▶ **Dataset excerpts**
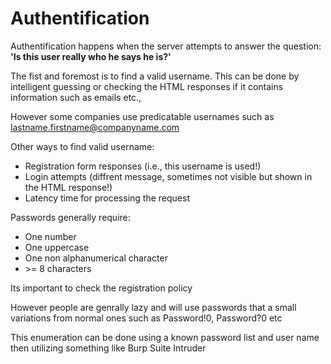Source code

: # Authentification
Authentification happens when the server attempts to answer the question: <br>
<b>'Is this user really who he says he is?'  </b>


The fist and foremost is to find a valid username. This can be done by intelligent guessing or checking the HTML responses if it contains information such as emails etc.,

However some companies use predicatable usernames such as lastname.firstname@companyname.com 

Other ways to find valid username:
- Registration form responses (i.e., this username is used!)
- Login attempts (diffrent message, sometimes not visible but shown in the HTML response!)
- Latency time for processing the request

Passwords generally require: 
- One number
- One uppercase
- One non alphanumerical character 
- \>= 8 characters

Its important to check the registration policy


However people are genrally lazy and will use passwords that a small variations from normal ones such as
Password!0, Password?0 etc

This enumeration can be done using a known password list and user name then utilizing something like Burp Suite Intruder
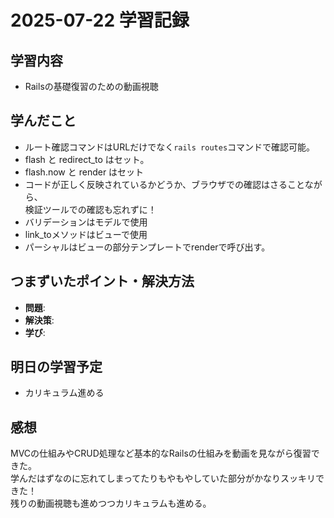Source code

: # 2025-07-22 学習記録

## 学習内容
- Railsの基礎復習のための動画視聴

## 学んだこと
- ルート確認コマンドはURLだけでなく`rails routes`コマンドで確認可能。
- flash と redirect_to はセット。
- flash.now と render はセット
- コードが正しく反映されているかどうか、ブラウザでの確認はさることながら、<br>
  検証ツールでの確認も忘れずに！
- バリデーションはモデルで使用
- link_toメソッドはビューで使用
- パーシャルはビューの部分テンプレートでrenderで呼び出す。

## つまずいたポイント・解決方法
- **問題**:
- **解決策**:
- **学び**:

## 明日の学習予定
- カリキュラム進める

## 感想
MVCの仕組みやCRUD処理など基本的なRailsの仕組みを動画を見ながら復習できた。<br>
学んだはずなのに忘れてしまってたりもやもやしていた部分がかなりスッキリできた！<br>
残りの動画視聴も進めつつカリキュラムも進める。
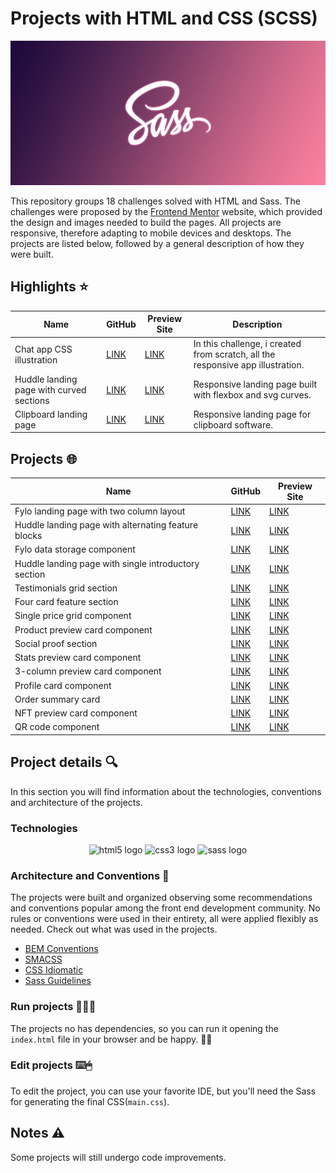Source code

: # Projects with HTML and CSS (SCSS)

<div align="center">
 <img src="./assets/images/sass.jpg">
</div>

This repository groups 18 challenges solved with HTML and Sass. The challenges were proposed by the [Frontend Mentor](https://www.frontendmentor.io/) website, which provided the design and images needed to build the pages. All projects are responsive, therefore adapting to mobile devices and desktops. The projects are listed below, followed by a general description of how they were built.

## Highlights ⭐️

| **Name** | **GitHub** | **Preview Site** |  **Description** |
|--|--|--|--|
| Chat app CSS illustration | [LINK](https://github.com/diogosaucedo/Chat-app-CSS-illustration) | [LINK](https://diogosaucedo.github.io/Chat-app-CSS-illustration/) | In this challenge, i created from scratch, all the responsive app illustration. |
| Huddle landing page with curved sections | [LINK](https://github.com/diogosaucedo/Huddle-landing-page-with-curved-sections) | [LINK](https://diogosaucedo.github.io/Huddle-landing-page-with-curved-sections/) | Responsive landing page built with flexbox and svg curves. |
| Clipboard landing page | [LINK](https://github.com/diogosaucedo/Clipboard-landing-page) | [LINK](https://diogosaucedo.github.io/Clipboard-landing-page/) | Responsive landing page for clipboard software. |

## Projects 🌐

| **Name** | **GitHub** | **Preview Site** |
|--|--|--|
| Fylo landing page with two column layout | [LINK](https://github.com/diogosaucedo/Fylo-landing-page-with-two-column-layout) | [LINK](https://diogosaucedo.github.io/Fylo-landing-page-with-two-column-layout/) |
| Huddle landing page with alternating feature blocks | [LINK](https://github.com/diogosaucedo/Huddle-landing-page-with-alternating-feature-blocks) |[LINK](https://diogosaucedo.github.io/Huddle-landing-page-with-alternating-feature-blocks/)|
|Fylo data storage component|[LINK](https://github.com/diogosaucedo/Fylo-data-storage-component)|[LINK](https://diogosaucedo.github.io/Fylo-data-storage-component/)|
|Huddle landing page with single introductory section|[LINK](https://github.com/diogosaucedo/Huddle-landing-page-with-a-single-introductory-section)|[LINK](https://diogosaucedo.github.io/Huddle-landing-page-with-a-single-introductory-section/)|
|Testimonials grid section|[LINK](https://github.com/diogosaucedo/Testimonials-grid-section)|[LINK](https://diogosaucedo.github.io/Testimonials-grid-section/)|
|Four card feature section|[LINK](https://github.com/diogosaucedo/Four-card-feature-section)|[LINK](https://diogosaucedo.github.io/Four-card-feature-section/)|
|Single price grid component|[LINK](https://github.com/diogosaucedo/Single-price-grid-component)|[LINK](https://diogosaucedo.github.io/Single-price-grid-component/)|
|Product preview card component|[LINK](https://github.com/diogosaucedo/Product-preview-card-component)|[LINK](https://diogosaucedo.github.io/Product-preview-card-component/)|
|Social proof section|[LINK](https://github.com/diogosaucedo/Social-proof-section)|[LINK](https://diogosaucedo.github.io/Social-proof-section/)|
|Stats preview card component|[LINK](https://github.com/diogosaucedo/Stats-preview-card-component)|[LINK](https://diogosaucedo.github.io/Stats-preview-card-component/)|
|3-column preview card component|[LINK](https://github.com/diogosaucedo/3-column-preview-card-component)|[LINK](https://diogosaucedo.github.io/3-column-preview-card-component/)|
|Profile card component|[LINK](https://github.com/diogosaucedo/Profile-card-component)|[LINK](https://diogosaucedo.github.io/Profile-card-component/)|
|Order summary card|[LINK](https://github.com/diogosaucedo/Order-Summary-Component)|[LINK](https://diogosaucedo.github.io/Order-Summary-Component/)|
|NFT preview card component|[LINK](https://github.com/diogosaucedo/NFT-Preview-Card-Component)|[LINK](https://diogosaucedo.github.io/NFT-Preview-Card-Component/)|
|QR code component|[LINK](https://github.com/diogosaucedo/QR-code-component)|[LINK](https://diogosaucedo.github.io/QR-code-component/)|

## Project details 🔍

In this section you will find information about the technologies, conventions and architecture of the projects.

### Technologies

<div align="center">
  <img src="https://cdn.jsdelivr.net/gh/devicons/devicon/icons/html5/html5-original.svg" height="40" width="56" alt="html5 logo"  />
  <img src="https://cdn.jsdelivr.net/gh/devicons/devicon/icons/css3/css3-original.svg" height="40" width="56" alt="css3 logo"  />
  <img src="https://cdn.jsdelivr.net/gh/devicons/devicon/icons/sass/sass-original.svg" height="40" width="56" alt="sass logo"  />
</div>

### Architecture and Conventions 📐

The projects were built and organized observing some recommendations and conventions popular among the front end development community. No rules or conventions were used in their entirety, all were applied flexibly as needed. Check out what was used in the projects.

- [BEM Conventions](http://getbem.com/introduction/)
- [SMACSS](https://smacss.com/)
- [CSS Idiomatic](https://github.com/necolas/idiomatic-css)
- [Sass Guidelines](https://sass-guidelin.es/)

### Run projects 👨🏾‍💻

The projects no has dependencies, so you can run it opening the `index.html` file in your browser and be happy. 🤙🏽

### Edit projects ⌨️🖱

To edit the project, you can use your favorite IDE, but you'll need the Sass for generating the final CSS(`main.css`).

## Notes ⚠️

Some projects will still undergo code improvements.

▶ **Assignment**
With the pictures removed, print the entries above exactly.

▶ **Response area**
Source code

: # Authentification
Authentification happens when the server attempts to answer the question: <br>
<b>'Is this user really who he says he is?'  </b>


The fist and foremost is to find a valid username. This can be done by intelligent guessing or checking the HTML responses if it contains information such as emails etc.,

However some companies use predicatable usernames such as lastname.firstname@companyname.com 

Other ways to find valid username:
- Registration form responses (i.e., this username is used!)
- Login attempts (diffrent message, sometimes not visible but shown in the HTML response!)
- Latency time for processing the request

Passwords generally require: 
- One number
- One uppercase
- One non alphanumerical character 
- \>= 8 characters

Its important to check the registration policy


However people are genrally lazy and will use passwords that a small variations from normal ones such as
Password!0, Password?0 etc

This enumeration can be done using a known password list and user name then utilizing something like Burp Suite Intruder
Source code

: # 2025-07-22 学習記録

## 学習内容
- Railsの基礎復習のための動画視聴

## 学んだこと
- ルート確認コマンドはURLだけでなく`rails routes`コマンドで確認可能。
- flash と redirect_to はセット。
- flash.now と render はセット
- コードが正しく反映されているかどうか、ブラウザでの確認はさることながら、<br>
  検証ツールでの確認も忘れずに！
- バリデーションはモデルで使用
- link_toメソッドはビューで使用
- パーシャルはビューの部分テンプレートでrenderで呼び出す。

## つまずいたポイント・解決方法
- **問題**:
- **解決策**:
- **学び**:

## 明日の学習予定
- カリキュラム進める

## 感想
MVCの仕組みやCRUD処理など基本的なRailsの仕組みを動画を見ながら復習できた。<br>
学んだはずなのに忘れてしまってたりもやもやしていた部分がかなりスッキリできた！<br>
残りの動画視聴も進めつつカリキュラムも進める。
Source code

: # Projects with HTML and CSS (SCSS)

<div align="center">
 <img src="./assets/images/sass.jpg">
</div>

This repository groups 18 challenges solved with HTML and Sass. The challenges were proposed by the [Frontend Mentor](https://www.frontendmentor.io/) website, which provided the design and images needed to build the pages. All projects are responsive, therefore adapting to mobile devices and desktops. The projects are listed below, followed by a general description of how they were built.

## Highlights ⭐️

| **Name** | **GitHub** | **Preview Site** |  **Description** |
|--|--|--|--|
| Chat app CSS illustration | [LINK](https://github.com/diogosaucedo/Chat-app-CSS-illustration) | [LINK](https://diogosaucedo.github.io/Chat-app-CSS-illustration/) | In this challenge, i created from scratch, all the responsive app illustration. |
| Huddle landing page with curved sections | [LINK](https://github.com/diogosaucedo/Huddle-landing-page-with-curved-sections) | [LINK](https://diogosaucedo.github.io/Huddle-landing-page-with-curved-sections/) | Responsive landing page built with flexbox and svg curves. |
| Clipboard landing page | [LINK](https://github.com/diogosaucedo/Clipboard-landing-page) | [LINK](https://diogosaucedo.github.io/Clipboard-landing-page/) | Responsive landing page for clipboard software. |

## Projects 🌐

| **Name** | **GitHub** | **Preview Site** |
|--|--|--|
| Fylo landing page with two column layout | [LINK](https://github.com/diogosaucedo/Fylo-landing-page-with-two-column-layout) | [LINK](https://diogosaucedo.github.io/Fylo-landing-page-with-two-column-layout/) |
| Huddle landing page with alternating feature blocks | [LINK](https://github.com/diogosaucedo/Huddle-landing-page-with-alternating-feature-blocks) |[LINK](https://diogosaucedo.github.io/Huddle-landing-page-with-alternating-feature-blocks/)|
|Fylo data storage component|[LINK](https://github.com/diogosaucedo/Fylo-data-storage-component)|[LINK](https://diogosaucedo.github.io/Fylo-data-storage-component/)|
|Huddle landing page with single introductory section|[LINK](https://github.com/diogosaucedo/Huddle-landing-page-with-a-single-introductory-section)|[LINK](https://diogosaucedo.github.io/Huddle-landing-page-with-a-single-introductory-section/)|
|Testimonials grid section|[LINK](https://github.com/diogosaucedo/Testimonials-grid-section)|[LINK](https://diogosaucedo.github.io/Testimonials-grid-section/)|
|Four card feature section|[LINK](https://github.com/diogosaucedo/Four-card-feature-section)|[LINK](https://diogosaucedo.github.io/Four-card-feature-section/)|
|Single price grid component|[LINK](https://github.com/diogosaucedo/Single-price-grid-component)|[LINK](https://diogosaucedo.github.io/Single-price-grid-component/)|
|Product preview card component|[LINK](https://github.com/diogosaucedo/Product-preview-card-component)|[LINK](https://diogosaucedo.github.io/Product-preview-card-component/)|
|Social proof section|[LINK](https://github.com/diogosaucedo/Social-proof-section)|[LINK](https://diogosaucedo.github.io/Social-proof-section/)|
|Stats preview card component|[LINK](https://github.com/diogosaucedo/Stats-preview-card-component)|[LINK](https://diogosaucedo.github.io/Stats-preview-card-component/)|
|3-column preview card component|[LINK](https://github.com/diogosaucedo/3-column-preview-card-component)|[LINK](https://diogosaucedo.github.io/3-column-preview-card-component/)|
|Profile card component|[LINK](https://github.com/diogosaucedo/Profile-card-component)|[LINK](https://diogosaucedo.github.io/Profile-card-component/)|
|Order summary card|[LINK](https://github.com/diogosaucedo/Order-Summary-Component)|[LINK](https://diogosaucedo.github.io/Order-Summary-Component/)|
|NFT preview card component|[LINK](https://github.com/diogosaucedo/NFT-Preview-Card-Component)|[LINK](https://diogosaucedo.github.io/NFT-Preview-Card-Component/)|
|QR code component|[LINK](https://github.com/diogosaucedo/QR-code-component)|[LINK](https://diogosaucedo.github.io/QR-code-component/)|

## Project details 🔍

In this section you will find information about the technologies, conventions and architecture of the projects.

### Technologies

<div align="center">
  <img src="https://cdn.jsdelivr.net/gh/devicons/devicon/icons/html5/html5-original.svg" height="40" width="56" alt="html5 logo"  />
  <img src="https://cdn.jsdelivr.net/gh/devicons/devicon/icons/css3/css3-original.svg" height="40" width="56" alt="css3 logo"  />
  <img src="https://cdn.jsdelivr.net/gh/devicons/devicon/icons/sass/sass-original.svg" height="40" width="56" alt="sass logo"  />
</div>

### Architecture and Conventions 📐

The projects were built and organized observing some recommendations and conventions popular among the front end development community. No rules or conventions were used in their entirety, all were applied flexibly as needed. Check out what was used in the projects.

- [BEM Conventions](http://getbem.com/introduction/)
- [SMACSS](https://smacss.com/)
- [CSS Idiomatic](https://github.com/necolas/idiomatic-css)
- [Sass Guidelines](https://sass-guidelin.es/)

### Run projects 👨🏾‍💻

The projects no has dependencies, so you can run it opening the `index.html` file in your browser and be happy. 🤙🏽

### Edit projects ⌨️🖱

To edit the project, you can use your favorite IDE, but you'll need the Sass for generating the final CSS(`main.css`).

## Notes ⚠️

Some projects will still undergo code improvements.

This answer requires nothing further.